NEWS

Sandy Hollow comes ‘alive’ for the public again

KAREN BITNER
During a tour of Sandy Hollow, Jerry Harness showed visitors paintings of the area as it might have looked 100 years ago.

A little over a hundred years ago, Sandy Hollow was the place to be on a hot summer day. Its location in a bend of the Conococheague Creek just west of town, across the five-arch stone bridge and past a stone farmhouse, made it the favorite swimming and picnicking spot for generations. In 1902, the first Old Home Week, then called the Old Boys' Reunion, featured a group picture of the revelers taken at that long-ago  picnic spot. That picture became the theme for the 2010 Old Home Week.  On Tuesday and Saturday of this Old Home Week, celebrants returned to Sandy Hollow, now owned by Jerry Harness.

Harness welcomed guests to the site by displaying two photos by local artist Mark Twain Noe. One shows the original five-arch stone bridge that led out of town and across the creek.  Route 16 was later rerouted slightly north and a new bridge was built on the other side of the stone farmhouse now belonging to Joe and Donna Thornton. Harness explained that the bridge, although then no longer in use, was still standing intact when he bought the property in 1971.

In the winter of 1971-1972, Harness said, two of the arches collapsed.  However, when Hurricane Agnes swept through in the summer of 1972, the bridge escaped any further significant injury. That is, until PennDOT decided to use it for fill. According to Harness, the state Department of Transportation actually brought in heavy machinery and dismantled the bridge, hauling the stones away to use for other projects. Harness emphasized  that local accounts that the bridge was destroyed by Hurricane Agnes are incorrect, maintaining that PennDOT, not the weather, destroyed the historic span.

Early in the 20th century, Harness said, a man named Ambrose Myers bought the property and it came for a time to be known as Myers' Meadow.

Pointing to the other Noe picture, Harness explained that it shows Sandy Hollow as Noe believed it would have appeared around 1900. The picture shows picnickers in turn-of-the-century dress strolling along a serene creek bank lined with open meadow and trees. In the foreground, a man sitting against a tree, Harness pointed out, is probably a self-portrait of Noe, who likes to paint himself into his pictures.

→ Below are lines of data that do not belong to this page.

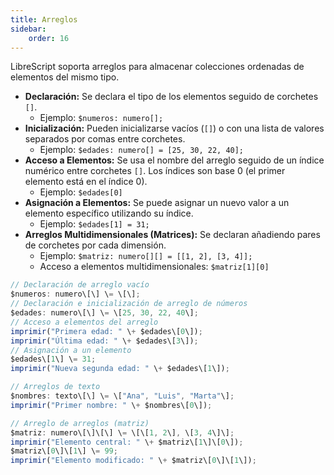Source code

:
 ```yaml
---
title: Arreglos
sidebar:
    order: 16
---
```


LibreScript soporta arreglos para almacenar colecciones ordenadas de elementos del mismo tipo.

* **Declaración:** Se declara el tipo de los elementos seguido de corchetes `[]`.  
  * Ejemplo: `$numeros: numero[];`  
* **Inicialización:** Pueden inicializarse vacíos (`[]`) o con una lista de valores separados por comas entre corchetes.  
  * Ejemplo: `$edades: numero[] = [25, 30, 22, 40];`  
* **Acceso a Elementos:** Se usa el nombre del arreglo seguido de un índice numérico entre corchetes `[]`. Los índices son base 0 (el primer elemento está en el índice 0).  
  * Ejemplo: `$edades[0]`  
* **Asignación a Elementos:** Se puede asignar un nuevo valor a un elemento específico utilizando su índice.  
  * Ejemplo: `$edades[1] = 31;`  
* **Arreglos Multidimensionales (Matrices):** Se declaran añadiendo pares de corchetes por cada dimensión.  
  * Ejemplo: `$matriz: numero[][] = [[1, 2], [3, 4]];`  
  * Acceso a elementos multidimensionales: `$matriz[1][0]`

```ts
// Declaración de arreglo vacío  
$numeros: numero\[\] \= \[\];  
// Declaración e inicialización de arreglo de números  
$edades: numero\[\] \= \[25, 30, 22, 40\];  
// Acceso a elementos del arreglo  
imprimir("Primera edad: " \+ $edades\[0\]);  
imprimir("Última edad: " \+ $edades\[3\]);  
// Asignación a un elemento  
$edades\[1\] \= 31;  
imprimir("Nueva segunda edad: " \+ $edades\[1\]);

// Arreglos de texto  
$nombres: texto\[\] \= \["Ana", "Luis", "Marta"\];  
imprimir("Primer nombre: " \+ $nombres\[0\]);

// Arreglo de arreglos (matriz)  
$matriz: numero\[\]\[\] \= \[\[1, 2\], \[3, 4\]\];  
imprimir("Elemento central: " \+ $matriz\[1\]\[0\]);  
$matriz\[0\]\[1\] \= 99;  
imprimir("Elemento modificado: " \+ $matriz\[0\]\[1\]);

```
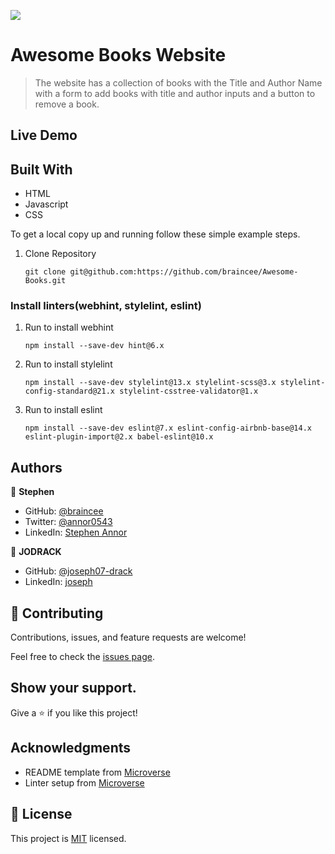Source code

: ![](https://img.shields.io/badge/Microverse-blueviolet)

# Awesome Books Website

> The website has a collection of books with the Title and Author Name with a form to add books with title and author inputs and a button to remove a book.

## Live Demo

## Built With

- HTML
- Javascript
- CSS

To get a local copy up and running follow these simple example steps.

1. Clone Repository
   ```
   git clone git@github.com:https://github.com/braincee/Awesome-Books.git
   ```

### Install linters(webhint, stylelint, eslint)

1. Run to install webhint
   ```
   npm install --save-dev hint@6.x
   ```
2. Run to install stylelint
   ```
   npm install --save-dev stylelint@13.x stylelint-scss@3.x stylelint-config-standard@21.x stylelint-csstree-validator@1.x
   ```
3. Run to install eslint
   ```
   npm install --save-dev eslint@7.x eslint-config-airbnb-base@14.x eslint-plugin-import@2.x babel-eslint@10.x
   ```

## Authors

👤 **Stephen**

- GitHub: [@braincee](https://github.com/braincee)
- Twitter: [@annor0543](https://twitter.com/annor0543)
- LinkedIn: [Stephen Annor](https://www.linkedin.com/in/kwesi-appiah-1387801a1/)

👤 **JODRACK**

- GitHub: [@joseph07-drack](https://github.com/joseph07-drack)
- LinkedIn: [joseph](https://www.linkedin.com/in/joseph-buingo-ab2682225/)

## 🤝 Contributing

Contributions, issues, and feature requests are welcome!

Feel free to check the [issues page](../../issues/).

## Show your support.

Give a ⭐️ if you like this project!

## Acknowledgments

- README template from [Microverse](https://github.com/microverseinc/readme-template)
- Linter setup from [Microverse](https://github.com/microverseinc/linters-config/tree/master/html-css)

## 📝 License

This project is [MIT](./MIT.md) licensed.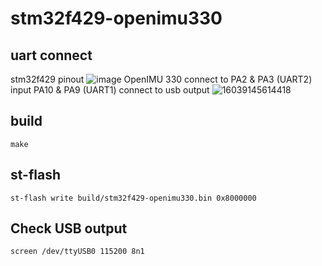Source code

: # stm32f429-openimu330
## uart connect
stm32f429 pinout
![image](https://user-images.githubusercontent.com/61956056/167083758-b241d717-47bb-4cf9-ab78-484e3dd02b1e.png)
OpenIMU 330 connect to PA2 & PA3 (UART2) input
PA10 & PA9 (UART1) connect to usb output
![16039145614418](https://user-images.githubusercontent.com/61956056/167084197-777fe84b-ca2d-423b-8246-51d23a24978c.jpg)
## build
```shell
make
```
## st-flash
```shell
st-flash write build/stm32f429-openimu330.bin 0x8000000
```
## Check USB output
```shell
screen /dev/ttyUSB0 115200 8n1
```
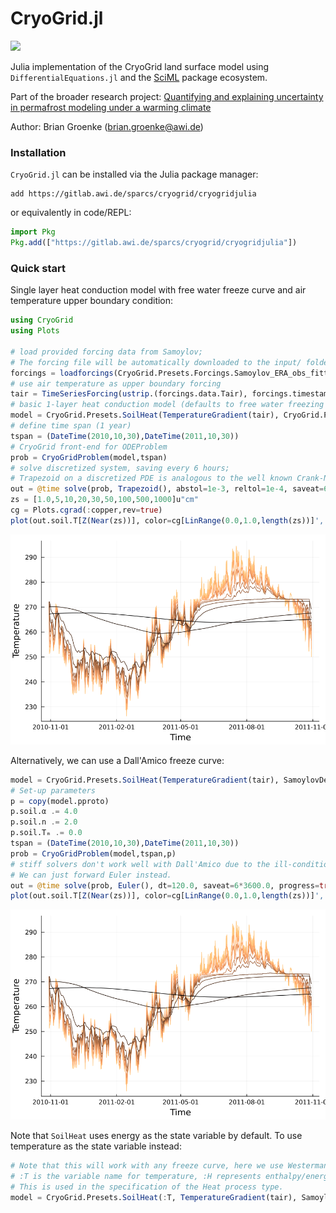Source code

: # CryoGrid.jl

[![][docs-dev-img]][docs-dev-url]

[docs-dev-img]: https://img.shields.io/badge/docs-latest-blue.svg
[docs-dev-url]: https://cryogrid.github.io/CryoGrid.jl/dev/

Julia implementation of the CryoGrid land surface model using `DifferentialEquations.jl` and the [SciML](https://github.com/SciML)
package ecosystem.

Part of the broader research project: [Quantifying and explaining uncertainty in permafrost modeling under a warming climate](https://drive.google.com/file/d/1wB_EXtlO_PMXFSzZ-bRV8cg0a0DGDtAB/view?usp=sharing)

Author: Brian Groenke (brian.groenke@awi.de)

### Installation

`CryoGrid.jl` can be installed via the Julia package manager:

```
add https://gitlab.awi.de/sparcs/cryogrid/cryogridjulia
```

or equivalently in code/REPL:

```julia
import Pkg
Pkg.add(["https://gitlab.awi.de/sparcs/cryogrid/cryogridjulia"])
```

### Quick start

Single layer heat conduction model with free water freeze curve and air temperature upper boundary condition:

```julia
using CryoGrid
using Plots

# load provided forcing data from Samoylov;
# The forcing file will be automatically downloaded to the input/ folder if not already present.
forcings = loadforcings(CryoGrid.Presets.Forcings.Samoylov_ERA_obs_fitted_1979_2014_spinup_extended_2044, :Tair => u"°C");
# use air temperature as upper boundary forcing
tair = TimeSeriesForcing(ustrip.(forcings.data.Tair), forcings.timestamps, :Tair);
# basic 1-layer heat conduction model (defaults to free water freezing scheme)
model = CryoGrid.Presets.SoilHeat(TemperatureGradient(tair), CryoGrid.Presets.SamoylovDefault)
# define time span (1 year)
tspan = (DateTime(2010,10,30),DateTime(2011,10,30))
# CryoGrid front-end for ODEProblem
prob = CryoGridProblem(model,tspan)
# solve discretized system, saving every 6 hours;
# Trapezoid on a discretized PDE is analogous to the well known Crank-Nicolson method.
out = @time solve(prob, Trapezoid(), abstol=1e-3, reltol=1e-4, saveat=6*3600.0, progress=true) |> CryoGridOutput;
zs = [1.0,5,10,20,30,50,100,500,1000]u"cm"
cg = Plots.cgrad(:copper,rev=true)
plot(out.soil.T[Z(Near(zs))], color=cg[LinRange(0.0,1.0,length(zs))]', ylabel="Temperature", leg=false, dpi=150)
```
![Ts_output_freew](res/Ts_H_tair_freeW_2010-2011.png)

Alternatively, we can use a Dall'Amico freeze curve:

```julia
model = CryoGrid.Presets.SoilHeat(TemperatureGradient(tair), SamoylovDefault, freezecurve=SFCC(DallAmico()))
# Set-up parameters
p = copy(model.pproto)
p.soil.α .= 4.0
p.soil.n .= 2.0
p.soil.Tₘ .= 0.0
tspan = (DateTime(2010,10,30),DateTime(2011,10,30))
prob = CryoGridProblem(model,tspan,p)
# stiff solvers don't work well with Dall'Amico due to the ill-conditioned Jacobian;
# We can just forward Euler instead.
out = @time solve(prob, Euler(), dt=120.0, saveat=6*3600.0, progress=true) |> CryoGridOutput;
plot(out.soil.T[Z(Near(zs))], color=cg[LinRange(0.0,1.0,length(zs))]', ylabel="Temperature", leg=false, dpi=150)
```
![Ts_output_vgfc](res/Ts_H_tair_vg_2010-2011.png)

Note that `SoilHeat` uses energy as the state variable by default. To use temperature as the state variable instead:

```julia
# Note that this will work with any freeze curve, here we use Westermann (2011).
# :T is the variable name for temperature, :H represents enthalpy/energy.
# This is used in the specification of the Heat process type.
model = CryoGrid.Presets.SoilHeat(:T, TemperatureGradient(tair), SamoylovDefault, freezecurve=SFCC(Westermann()))
```
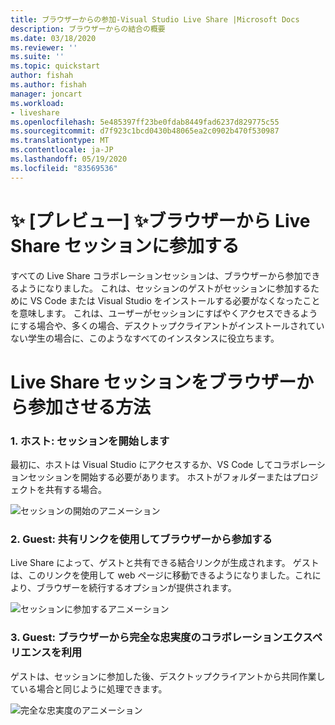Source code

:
 ```yaml
---
title: ブラウザーからの参加-Visual Studio Live Share |Microsoft Docs
description: ブラウザーからの結合の概要
ms.date: 03/18/2020
ms.reviewer: ''
ms.suite: ''
ms.topic: quickstart
author: fishah
ms.author: fishah
manager: joncart
ms.workload:
- liveshare
ms.openlocfilehash: 5e485397ff23be0fdab8449fad6237d829775c55
ms.sourcegitcommit: d7f923c1bcd0430b48065ea2c0902b470f530987
ms.translationtype: MT
ms.contentlocale: ja-JP
ms.lasthandoff: 05/19/2020
ms.locfileid: "83569536"
---
```

<!--
Copyright &copy; Microsoft Corporation
All rights reserved.
Creative Commons Attribution 4.0 License (International): https://creativecommons.org/licenses/by/4.0/legalcode
-->

# <a name="preview-joining-a-live-share-session-from-the-browser"></a>✨ [プレビュー] ✨ブラウザーから Live Share セッションに参加する

すべての Live Share コラボレーションセッションは、ブラウザーから参加できるようになりました。 これは、セッションのゲストがセッションに参加するために VS Code または Visual Studio をインストールする必要がなくなったことを意味します。 これは、ユーザーがセッションにすばやくアクセスできるようにする場合や、多くの場合、デスクトップクライアントがインストールされていない学生の場合に、このようなすべてのインスタンスに役立ちます。


# <a name="how-to-join-a-live-share-session-from-the-browser"></a>Live Share セッションをブラウザーから参加させる方法 

### <a name="1-host-starts-session"></a>1. ホスト: セッションを開始します 
最初に、ホストは Visual Studio にアクセスするか、VS Code してコラボレーションセッションを開始する必要があります。 ホストがフォルダーまたはプロジェクトを共有する場合。

![セッションの開始のアニメーション](https://user-images.githubusercontent.com/51928518/76938928-b814e300-68b4-11ea-923e-cefabd4688c6.gif)

### <a name="2-guest-uses-shared-link-to-join-from-browser"></a>2. Guest: 共有リンクを使用してブラウザーから参加する 
Live Share によって、ゲストと共有できる結合リンクが生成されます。 ゲストは、このリンクを使用して web ページに移動できるようになりました。これにより、ブラウザーを続行するオプションが提供されます。

![セッションに参加するアニメーション](https://user-images.githubusercontent.com/51928518/76941137-b8af7880-68b8-11ea-8228-41fdf4afd3ef.gif)

### <a name="3-guest-enjoys-full-fidelity-collaboration-experience-from-browser"></a>3. Guest: ブラウザーから完全な忠実度のコラボレーションエクスペリエンスを利用 
ゲストは、セッションに参加した後、デスクトップクライアントから共同作業している場合と同じように処理できます。

![完全な忠実度のアニメーション](https://user-images.githubusercontent.com/51928518/76942009-40e24d80-68ba-11ea-885c-6eb1069ed550.gif)

<!---
# Frequently asked questions 

##### 1. Is there an environment running in the background, that is hosting my session in the browser?
When you join a Live Share session from the browser, there is no new environment spun up. It is a serverless service. 
##### 2. Do I have to pay for the service of joining from the browser?
Joining from the browser is free, much like all of Live Share.

##### 3. How is this different from Visual Studio Online?
When you join from the browser, you only access the VS Code client from the browser during the session. Once the session ends, all the files and folders along with editor capabilities will close. To use an editor in the browser, backed with your own environment to edit your own files, you must use [Visual Studio Online.](aka.ms/vso)

##### 4. Does this work for all browsers?
Yes. This works on all browsers. 
##### 5. Is there a VS client that I can use in the browser?
We do not have this available yet. 

# Feedback and issues 
This is a preview feature, and we hope to get user feedback to improve the experience. Please fill out any feedback or issues you see on our GitHub repo [here.](https://github.com/MicrosoftDocs/live-share/issues/new?template=bug_report.md)

--->
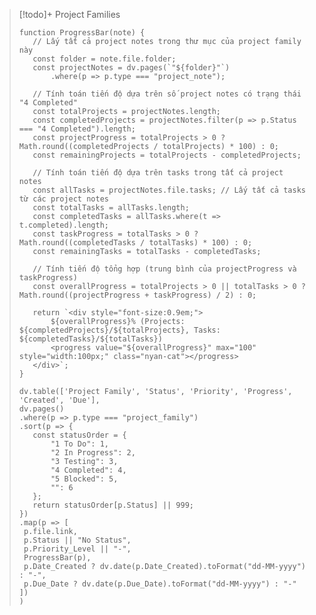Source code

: > [!todo]+ Project Families
>```dataviewjs
>function ProgressBar(note) {
>    // Lấy tất cả project notes trong thư mục của project family này
>    const folder = note.file.folder;
>    const projectNotes = dv.pages(`"${folder}"`)
>        .where(p => p.type === "project_note");
>
>    // Tính toán tiến độ dựa trên số project notes có trạng thái "4 Completed"
>    const totalProjects = projectNotes.length;
>    const completedProjects = projectNotes.filter(p => p.Status === "4 Completed").length;
>    const projectProgress = totalProjects > 0 ? Math.round((completedProjects / totalProjects) * 100) : 0;
>    const remainingProjects = totalProjects - completedProjects;
>
>    // Tính toán tiến độ dựa trên tasks trong tất cả project notes
>    const allTasks = projectNotes.file.tasks; // Lấy tất cả tasks từ các project notes
>    const totalTasks = allTasks.length;
>    const completedTasks = allTasks.where(t => t.completed).length;
>    const taskProgress = totalTasks > 0 ? Math.round((completedTasks / totalTasks) * 100) : 0;
>    const remainingTasks = totalTasks - completedTasks;
>
>    // Tính tiến độ tổng hợp (trung bình của projectProgress và taskProgress)
>    const overallProgress = totalProjects > 0 || totalTasks > 0 ? Math.round((projectProgress + taskProgress) / 2) : 0;
>
>    return `<div style="font-size:0.9em;">
>        ${overallProgress}% (Projects: ${completedProjects}/${totalProjects}, Tasks: ${completedTasks}/${totalTasks})
>        <progress value="${overallProgress}" max="100" style="width:100px;" class="nyan-cat"></progress>
>    </div>`;
>}
>
>dv.table(['Project Family', 'Status', 'Priority', 'Progress', 'Created', 'Due'],
> dv.pages()
> .where(p => p.type === "project_family")
> .sort(p => {
>    const statusOrder = {
>        "1 To Do": 1,
>        "2 In Progress": 2,
>        "3 Testing": 3,
>        "4 Completed": 4,
>        "5 Blocked": 5,
>        "": 6
>    };
>    return statusOrder[p.Status] || 999;
> })
> .map(p => [
>  p.file.link,
>  p.Status || "No Status",
>  p.Priority_Level || "-",
>  ProgressBar(p),
>  p.Date_Created ? dv.date(p.Date_Created).toFormat("dd-MM-yyyy") : "-",
>  p.Due_Date ? dv.date(p.Due_Date).toFormat("dd-MM-yyyy") : "-"
> ])
>)
>```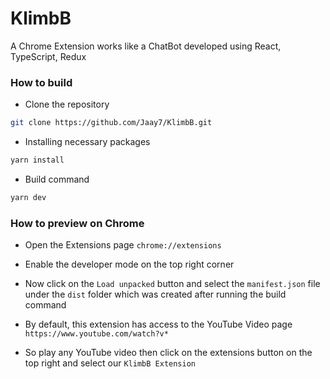 # KlimbB

A Chrome Extension works like a ChatBot developed using React, TypeScript, Redux

### How to build

- Clone the repository
  
```sh
git clone https://github.com/Jaay7/KlimbB.git
```

- Installing necessary packages
```sh
yarn install
```

- Build command
```sh
yarn dev
```

### How to preview on Chrome

- Open the Extensions page
``` chrome://extensions ```

- Enable the developer mode on the top right corner

- Now click on the ```Load unpacked``` button and select the ```manifest.json``` file under the ```dist``` folder which was created after running the build command

- By default, this extension has access to the YouTube Video page ```https://www.youtube.com/watch?v*```

- So play any YouTube video then click on the extensions button on the top right and select our ```KlimbB Extension```

  
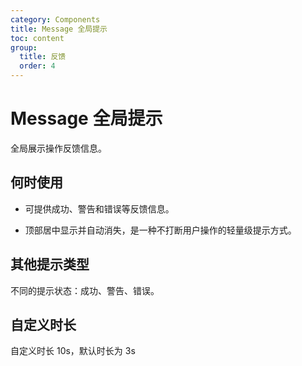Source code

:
 ```yaml
---
category: Components
title: Message 全局提示
toc: content
group:
  title: 反馈
  order: 4
---
```


# Message 全局提示

全局展示操作反馈信息。

## 何时使用

- 可提供成功、警告和错误等反馈信息。

- 顶部居中显示并自动消失，是一种不打断用户操作的轻量级提示方式。

<code src="./demos/basic.tsx"></code>

## 其他提示类型

不同的提示状态：成功、警告、错误。

<code src="./demos/type.tsx"></code>

## 自定义时长

自定义时长 10s，默认时长为 3s

<code src="./demos/duration.tsx"></code>
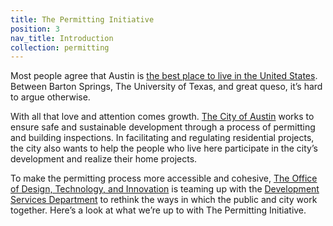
 ```yaml
---
title: The Permitting Initiative
position: 3
nav_title: Introduction
collection: permitting
---
```


Most people agree that Austin is [the best place to live in the United States](http://realestate.usnews.com/places/rankings/best-places-to-live). Between Barton Springs, The University of Texas, and great queso, it’s hard to argue otherwise.

With all that love and attention comes growth. [The City of Austin](http://austintexas.gov) works to ensure safe and sustainable development through a process of permitting and building inspections. In facilitating and regulating residential projects, the city also wants to help the people who live here participate in the city’s development and realize their home projects.

To make the permitting process more accessible and cohesive, [The Office of Design, Technology, and Innovation](https://cityofaustin.github.io/innovation-fellows/) is teaming up with the [Development Services Department](http://developmentatx.com/) to rethink the ways in which the public and city work together. Here’s a look at what we’re up to with The Permitting Initiative.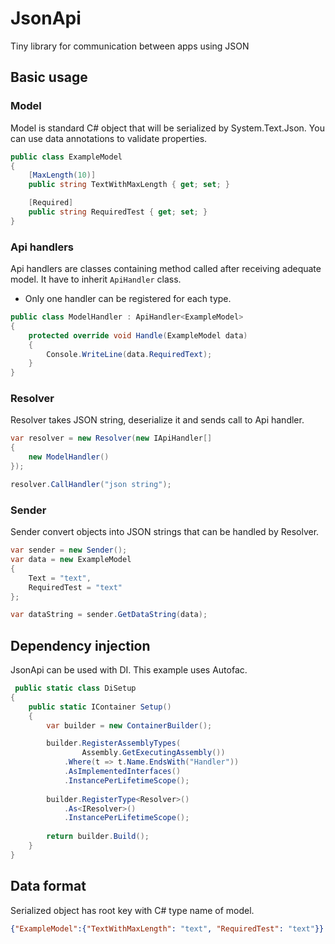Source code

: # JsonApi
Tiny library for communication between apps using JSON

## Basic usage

### Model
Model is standard C# object that will be serialized by System.Text.Json.
You can use data annotations to validate properties.

```c#
public class ExampleModel
{
    [MaxLength(10)]
    public string TextWithMaxLength { get; set; }

    [Required]
    public string RequiredTest { get; set; }
}
```

### Api handlers
Api handlers are classes containing method called after receiving adequate model.
It have to inherit `ApiHandler` class.

* Only one handler can be registered for each type.

```c#
public class ModelHandler : ApiHandler<ExampleModel>
{
    protected override void Handle(ExampleModel data)
    {
        Console.WriteLine(data.RequiredText);
    }
}
```

### Resolver
Resolver takes JSON string, deserialize it and sends call to Api handler.

```c#
var resolver = new Resolver(new IApiHandler[]
{
    new ModelHandler()
});

resolver.CallHandler("json string");
```

### Sender
Sender convert objects into JSON strings that can be handled by Resolver.

```c#
var sender = new Sender();
var data = new ExampleModel
{
    Text = "text",
    RequiredTest = "text"
};

var dataString = sender.GetDataString(data);
```

## Dependency injection
JsonApi can be used with DI. This example uses Autofac.
```c#
 public static class DiSetup
{
    public static IContainer Setup()
    {
        var builder = new ContainerBuilder();

        builder.RegisterAssemblyTypes(
                Assembly.GetExecutingAssembly())
            .Where(t => t.Name.EndsWith("Handler"))
            .AsImplementedInterfaces()
            .InstancePerLifetimeScope();
        
        builder.RegisterType<Resolver>()
            .As<IResolver>()
            .InstancePerLifetimeScope();
        
        return builder.Build();
    }
}
 ```

## Data format
Serialized object has root key with C# type name of model.

```json
{"ExampleModel":{"TextWithMaxLength": "text", "RequiredTest": "text"}} 
```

Today, Sandy Hollow remains a serene scene, the sparkling creek  lined with ancient maples and sycamores and bounded on the south by a nearly sheer cliff that rises perhaps 100 feet. Harness said he once spooked a deer in the meadow and it ran across the creek and part way up the cliff, only to fall backwards to its death.

Other visitors to Sandy Hollow Saturday told of a purported gambling party held long ago at the farm at the top of the cliff. When lawmen arrived, one of the gamblers ran out the back way — and fell over the cliff.

But all was peaceable there Saturday afternoon, as townspeople gathered for another picture taken on the same location. Venture Crew 287 Scouts served baskets of ham, chicken and Elizabeth Thornton's fresh-baked rolls so townspeople could once again spread tablecloths beside the stream and enjoy an authentic turn- of-the-century picnic. Out in the creek, swimmers in inner tubes floated slowly downstream, some dangling fishing poles.

Harness strolled about, showing visitors around and pointing out the location of a mill that stood near the stream in the early 1800s. “The miller's name was Stouffer, and he was also a Lutheran minister instrumental in starting Lutheran churches throughout the valley,” Harness noted. He went on, “One Sunday morning as he was preaching, the church door burst open and someone called, 'Pastor Stouffer,  your mill is on fire!' 'Let it burn, ' the pastor replied. 'God's work is more important.'”

Although the property is no longer used as a picnic ground today, Harness said he was glad to be able to share a corner of the community's history with his neighbors during Old Home Week. He said he feels a sense of the site's importance whenever he strolls along the creek bank. Pointing upward at the massive overhanging trees, he said quietly, “You know, I've always thought it looks a little bit like a cathedral.”